Action item ::
Line by line, please look for the word "Point" in the following records, then copy each line you find it in.

The data ::
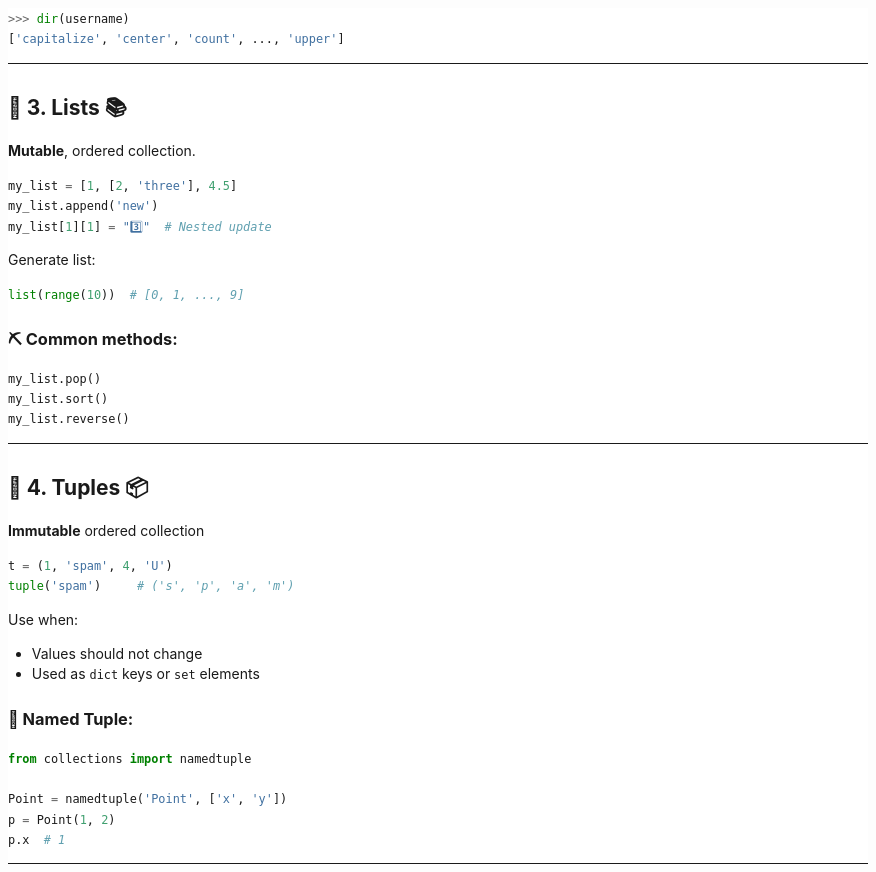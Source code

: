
 ```python
>>> dir(username)
['capitalize', 'center', 'count', ..., 'upper']
```

---

## 📌 3. Lists 📚

**Mutable**, ordered collection.

```python
my_list = [1, [2, 'three'], 4.5]
my_list.append('new')
my_list[1][1] = "3️⃣"  # Nested update
```

Generate list:

```python
list(range(10))  # [0, 1, ..., 9]
```

### ⛏️ Common methods:

```python
my_list.pop()
my_list.sort()
my_list.reverse()
```

---

## 📌 4. Tuples 📦

**Immutable** ordered collection

```python
t = (1, 'spam', 4, 'U')
tuple('spam')     # ('s', 'p', 'a', 'm')
```

Use when:

* Values should not change
* Used as `dict` keys or `set` elements

### 🧠 Named Tuple:

```python
from collections import namedtuple

Point = namedtuple('Point', ['x', 'y'])
p = Point(1, 2)
p.x  # 1
```

---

Worked solution ::
Point = namedtuple('Point', ['x', 'y'])
p = Point(1, 2)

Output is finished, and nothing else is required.